BEGIN RECORDS PROVIDED

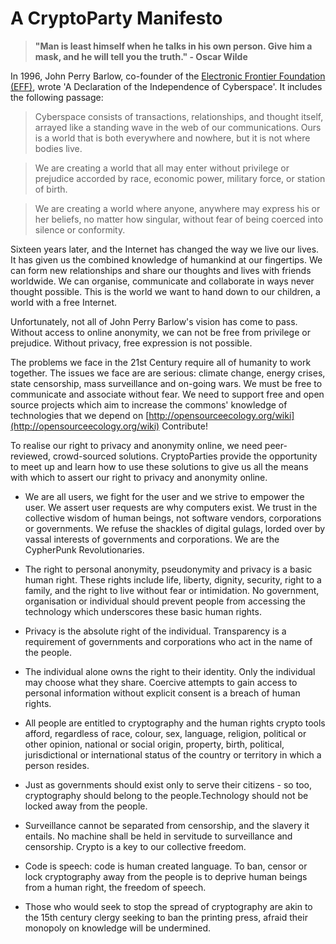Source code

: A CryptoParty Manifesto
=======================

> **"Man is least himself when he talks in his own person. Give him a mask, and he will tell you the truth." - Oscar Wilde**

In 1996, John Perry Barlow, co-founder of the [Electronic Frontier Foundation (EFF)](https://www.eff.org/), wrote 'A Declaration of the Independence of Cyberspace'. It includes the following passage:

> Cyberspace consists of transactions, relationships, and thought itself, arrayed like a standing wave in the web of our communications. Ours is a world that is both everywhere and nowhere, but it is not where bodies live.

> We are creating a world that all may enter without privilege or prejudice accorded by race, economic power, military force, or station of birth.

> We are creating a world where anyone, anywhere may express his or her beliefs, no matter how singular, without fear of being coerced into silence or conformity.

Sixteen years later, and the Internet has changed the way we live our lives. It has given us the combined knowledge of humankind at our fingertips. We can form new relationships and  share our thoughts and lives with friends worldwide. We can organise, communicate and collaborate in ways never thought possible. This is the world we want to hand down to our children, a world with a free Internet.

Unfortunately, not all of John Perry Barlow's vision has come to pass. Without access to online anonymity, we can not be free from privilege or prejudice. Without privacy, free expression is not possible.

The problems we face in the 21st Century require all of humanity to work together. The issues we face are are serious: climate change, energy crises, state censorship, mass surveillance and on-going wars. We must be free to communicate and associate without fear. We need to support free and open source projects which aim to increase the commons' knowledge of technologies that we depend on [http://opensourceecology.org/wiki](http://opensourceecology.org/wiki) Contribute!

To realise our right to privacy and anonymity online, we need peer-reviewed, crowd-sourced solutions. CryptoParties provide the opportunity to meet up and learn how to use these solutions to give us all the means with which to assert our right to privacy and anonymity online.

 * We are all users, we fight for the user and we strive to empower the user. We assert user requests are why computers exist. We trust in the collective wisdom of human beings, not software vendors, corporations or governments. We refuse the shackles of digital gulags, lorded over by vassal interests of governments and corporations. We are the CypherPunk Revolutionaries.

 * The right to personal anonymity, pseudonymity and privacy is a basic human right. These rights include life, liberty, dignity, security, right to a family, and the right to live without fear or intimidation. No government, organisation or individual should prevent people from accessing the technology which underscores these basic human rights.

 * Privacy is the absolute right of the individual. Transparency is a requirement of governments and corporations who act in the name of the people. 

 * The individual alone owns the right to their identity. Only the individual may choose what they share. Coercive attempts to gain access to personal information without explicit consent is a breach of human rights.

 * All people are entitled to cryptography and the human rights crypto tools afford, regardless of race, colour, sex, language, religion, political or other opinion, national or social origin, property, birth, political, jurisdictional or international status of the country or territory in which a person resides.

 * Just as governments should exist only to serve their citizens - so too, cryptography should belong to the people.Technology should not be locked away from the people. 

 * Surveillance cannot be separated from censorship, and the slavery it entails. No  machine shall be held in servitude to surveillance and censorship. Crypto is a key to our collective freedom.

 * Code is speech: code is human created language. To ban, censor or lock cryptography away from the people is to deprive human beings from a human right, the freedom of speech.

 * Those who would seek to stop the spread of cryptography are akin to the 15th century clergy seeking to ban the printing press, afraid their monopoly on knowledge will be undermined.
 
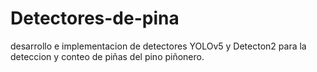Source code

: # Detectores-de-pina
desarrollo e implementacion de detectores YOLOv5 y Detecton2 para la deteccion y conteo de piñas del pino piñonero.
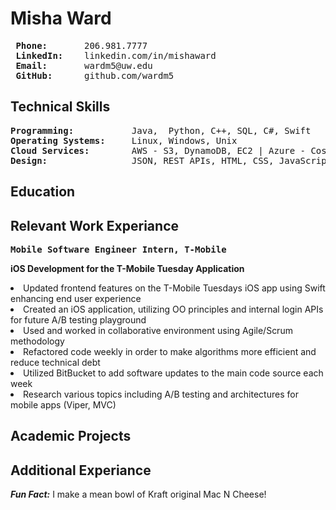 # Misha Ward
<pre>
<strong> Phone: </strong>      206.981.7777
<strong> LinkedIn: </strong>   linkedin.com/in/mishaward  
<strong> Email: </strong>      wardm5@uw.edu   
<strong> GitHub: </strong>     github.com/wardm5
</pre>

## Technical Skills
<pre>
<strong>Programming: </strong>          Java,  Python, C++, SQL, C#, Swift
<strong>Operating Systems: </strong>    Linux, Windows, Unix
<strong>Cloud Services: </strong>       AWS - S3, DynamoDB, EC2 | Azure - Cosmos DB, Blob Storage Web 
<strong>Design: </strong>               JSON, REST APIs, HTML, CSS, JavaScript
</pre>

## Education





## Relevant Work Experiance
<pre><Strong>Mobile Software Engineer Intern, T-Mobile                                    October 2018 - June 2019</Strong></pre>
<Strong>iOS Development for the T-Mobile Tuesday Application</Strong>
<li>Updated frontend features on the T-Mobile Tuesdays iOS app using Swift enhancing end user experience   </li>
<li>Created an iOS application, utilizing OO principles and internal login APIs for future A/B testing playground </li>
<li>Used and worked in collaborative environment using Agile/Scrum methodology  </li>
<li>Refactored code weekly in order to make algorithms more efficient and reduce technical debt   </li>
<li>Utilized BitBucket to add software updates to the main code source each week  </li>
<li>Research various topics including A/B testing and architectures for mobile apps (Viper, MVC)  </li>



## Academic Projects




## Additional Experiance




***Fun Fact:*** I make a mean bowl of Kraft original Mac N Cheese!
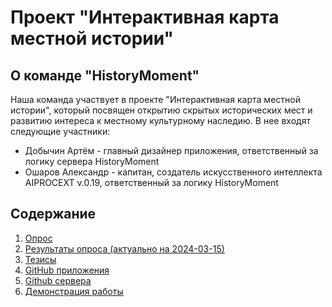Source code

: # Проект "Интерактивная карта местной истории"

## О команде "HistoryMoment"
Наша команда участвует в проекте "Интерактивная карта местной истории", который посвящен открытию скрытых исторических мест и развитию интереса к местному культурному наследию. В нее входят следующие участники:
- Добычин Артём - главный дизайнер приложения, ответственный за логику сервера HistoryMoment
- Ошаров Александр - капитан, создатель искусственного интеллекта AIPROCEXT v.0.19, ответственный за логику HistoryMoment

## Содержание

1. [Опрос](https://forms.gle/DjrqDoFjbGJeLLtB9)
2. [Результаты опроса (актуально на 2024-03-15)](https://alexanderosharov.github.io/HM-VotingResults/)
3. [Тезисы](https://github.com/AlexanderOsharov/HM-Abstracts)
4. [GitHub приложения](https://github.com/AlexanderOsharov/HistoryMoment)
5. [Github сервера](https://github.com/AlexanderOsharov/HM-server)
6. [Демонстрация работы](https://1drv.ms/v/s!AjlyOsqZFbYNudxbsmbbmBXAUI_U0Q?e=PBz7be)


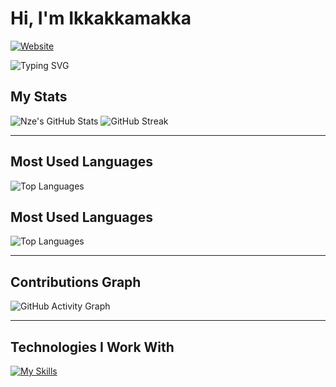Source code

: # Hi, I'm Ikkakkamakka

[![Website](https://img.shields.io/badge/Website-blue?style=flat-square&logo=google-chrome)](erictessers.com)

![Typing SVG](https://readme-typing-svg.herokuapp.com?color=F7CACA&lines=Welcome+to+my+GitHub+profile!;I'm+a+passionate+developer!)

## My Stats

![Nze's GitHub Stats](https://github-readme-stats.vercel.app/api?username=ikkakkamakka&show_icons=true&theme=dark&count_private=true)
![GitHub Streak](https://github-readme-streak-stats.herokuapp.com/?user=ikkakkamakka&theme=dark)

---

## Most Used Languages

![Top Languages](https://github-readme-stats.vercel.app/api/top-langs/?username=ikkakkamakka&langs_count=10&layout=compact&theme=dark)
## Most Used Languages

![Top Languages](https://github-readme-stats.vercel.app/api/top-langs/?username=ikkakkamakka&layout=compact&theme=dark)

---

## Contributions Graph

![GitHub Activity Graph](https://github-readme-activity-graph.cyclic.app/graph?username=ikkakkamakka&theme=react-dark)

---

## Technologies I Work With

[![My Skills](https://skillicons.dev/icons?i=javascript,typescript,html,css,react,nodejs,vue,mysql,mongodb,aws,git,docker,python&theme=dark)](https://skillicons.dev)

END RECORDS PROVIDED

The entries above must be restated exactly in the answer, and the pictures left out.

• **RESPONSE**
Source code

: A CryptoParty Manifesto
=======================

> **"Man is least himself when he talks in his own person. Give him a mask, and he will tell you the truth." - Oscar Wilde**

In 1996, John Perry Barlow, co-founder of the [Electronic Frontier Foundation (EFF)](https://www.eff.org/), wrote 'A Declaration of the Independence of Cyberspace'. It includes the following passage:

> Cyberspace consists of transactions, relationships, and thought itself, arrayed like a standing wave in the web of our communications. Ours is a world that is both everywhere and nowhere, but it is not where bodies live.

> We are creating a world that all may enter without privilege or prejudice accorded by race, economic power, military force, or station of birth.

> We are creating a world where anyone, anywhere may express his or her beliefs, no matter how singular, without fear of being coerced into silence or conformity.

Sixteen years later, and the Internet has changed the way we live our lives. It has given us the combined knowledge of humankind at our fingertips. We can form new relationships and  share our thoughts and lives with friends worldwide. We can organise, communicate and collaborate in ways never thought possible. This is the world we want to hand down to our children, a world with a free Internet.

Unfortunately, not all of John Perry Barlow's vision has come to pass. Without access to online anonymity, we can not be free from privilege or prejudice. Without privacy, free expression is not possible.

The problems we face in the 21st Century require all of humanity to work together. The issues we face are are serious: climate change, energy crises, state censorship, mass surveillance and on-going wars. We must be free to communicate and associate without fear. We need to support free and open source projects which aim to increase the commons' knowledge of technologies that we depend on [http://opensourceecology.org/wiki](http://opensourceecology.org/wiki) Contribute!

To realise our right to privacy and anonymity online, we need peer-reviewed, crowd-sourced solutions. CryptoParties provide the opportunity to meet up and learn how to use these solutions to give us all the means with which to assert our right to privacy and anonymity online.

 * We are all users, we fight for the user and we strive to empower the user. We assert user requests are why computers exist. We trust in the collective wisdom of human beings, not software vendors, corporations or governments. We refuse the shackles of digital gulags, lorded over by vassal interests of governments and corporations. We are the CypherPunk Revolutionaries.

 * The right to personal anonymity, pseudonymity and privacy is a basic human right. These rights include life, liberty, dignity, security, right to a family, and the right to live without fear or intimidation. No government, organisation or individual should prevent people from accessing the technology which underscores these basic human rights.

 * Privacy is the absolute right of the individual. Transparency is a requirement of governments and corporations who act in the name of the people. 

 * The individual alone owns the right to their identity. Only the individual may choose what they share. Coercive attempts to gain access to personal information without explicit consent is a breach of human rights.

 * All people are entitled to cryptography and the human rights crypto tools afford, regardless of race, colour, sex, language, religion, political or other opinion, national or social origin, property, birth, political, jurisdictional or international status of the country or territory in which a person resides.

 * Just as governments should exist only to serve their citizens - so too, cryptography should belong to the people.Technology should not be locked away from the people. 

 * Surveillance cannot be separated from censorship, and the slavery it entails. No  machine shall be held in servitude to surveillance and censorship. Crypto is a key to our collective freedom.

 * Code is speech: code is human created language. To ban, censor or lock cryptography away from the people is to deprive human beings from a human right, the freedom of speech.

 * Those who would seek to stop the spread of cryptography are akin to the 15th century clergy seeking to ban the printing press, afraid their monopoly on knowledge will be undermined.
 
Source code

: # Detectores-de-pina
desarrollo e implementacion de detectores YOLOv5 y Detecton2 para la deteccion y conteo de piñas del pino piñonero.
 # Misha Ward
<pre>
<strong> Phone: </strong>      206.981.7777
<strong> LinkedIn: </strong>   linkedin.com/in/mishaward  
<strong> Email: </strong>      wardm5@uw.edu   
<strong> GitHub: </strong>     github.com/wardm5
</pre>

## Technical Skills
<pre>
<strong>Programming: </strong>          Java,  Python, C++, SQL, C#, Swift
<strong>Operating Systems: </strong>    Linux, Windows, Unix
<strong>Cloud Services: </strong>       AWS - S3, DynamoDB, EC2 | Azure - Cosmos DB, Blob Storage Web 
<strong>Design: </strong>               JSON, REST APIs, HTML, CSS, JavaScript
</pre>

## Education





## Relevant Work Experiance
<pre><Strong>Mobile Software Engineer Intern, T-Mobile                                    October 2018 - June 2019</Strong></pre>
<Strong>iOS Development for the T-Mobile Tuesday Application</Strong>
<li>Updated frontend features on the T-Mobile Tuesdays iOS app using Swift enhancing end user experience   </li>
<li>Created an iOS application, utilizing OO principles and internal login APIs for future A/B testing playground </li>
<li>Used and worked in collaborative environment using Agile/Scrum methodology  </li>
<li>Refactored code weekly in order to make algorithms more efficient and reduce technical debt   </li>
<li>Utilized BitBucket to add software updates to the main code source each week  </li>
<li>Research various topics including A/B testing and architectures for mobile apps (Viper, MVC)  </li>



## Academic Projects




## Additional Experiance




***Fun Fact:*** I make a mean bowl of Kraft original Mac N Cheese!
Source code

: # Проект "Интерактивная карта местной истории"

## О команде "HistoryMoment"
Наша команда участвует в проекте "Интерактивная карта местной истории", который посвящен открытию скрытых исторических мест и развитию интереса к местному культурному наследию. В нее входят следующие участники:
- Добычин Артём - главный дизайнер приложения, ответственный за логику сервера HistoryMoment
- Ошаров Александр - капитан, создатель искусственного интеллекта AIPROCEXT v.0.19, ответственный за логику HistoryMoment

## Содержание

1. [Опрос](https://forms.gle/DjrqDoFjbGJeLLtB9)
2. [Результаты опроса (актуально на 2024-03-15)](https://alexanderosharov.github.io/HM-VotingResults/)
3. [Тезисы](https://github.com/AlexanderOsharov/HM-Abstracts)
4. [GitHub приложения](https://github.com/AlexanderOsharov/HistoryMoment)
5. [Github сервера](https://github.com/AlexanderOsharov/HM-server)
6. [Демонстрация работы](https://1drv.ms/v/s!AjlyOsqZFbYNudxbsmbbmBXAUI_U0Q?e=PBz7be)


Source code

: # Hi, I'm Ikkakkamakka

[![Website](https://img.shields.io/badge/Website-blue?style=flat-square&logo=google-chrome)](erictessers.com)

![Typing SVG](https://readme-typing-svg.herokuapp.com?color=F7CACA&lines=Welcome+to+my+GitHub+profile!;I'm+a+passionate+developer!)

## My Stats

![Nze's GitHub Stats](https://github-readme-stats.vercel.app/api?username=ikkakkamakka&show_icons=true&theme=dark&count_private=true)
![GitHub Streak](https://github-readme-streak-stats.herokuapp.com/?user=ikkakkamakka&theme=dark)

---

## Most Used Languages

![Top Languages](https://github-readme-stats.vercel.app/api/top-langs/?username=ikkakkamakka&langs_count=10&layout=compact&theme=dark)
## Most Used Languages

![Top Languages](https://github-readme-stats.vercel.app/api/top-langs/?username=ikkakkamakka&layout=compact&theme=dark)

---

## Contributions Graph

![GitHub Activity Graph](https://github-readme-activity-graph.cyclic.app/graph?username=ikkakkamakka&theme=react-dark)

---

## Technologies I Work With

[![My Skills](https://skillicons.dev/icons?i=javascript,typescript,html,css,react,nodejs,vue,mysql,mongodb,aws,git,docker,python&theme=dark)](https://skillicons.dev)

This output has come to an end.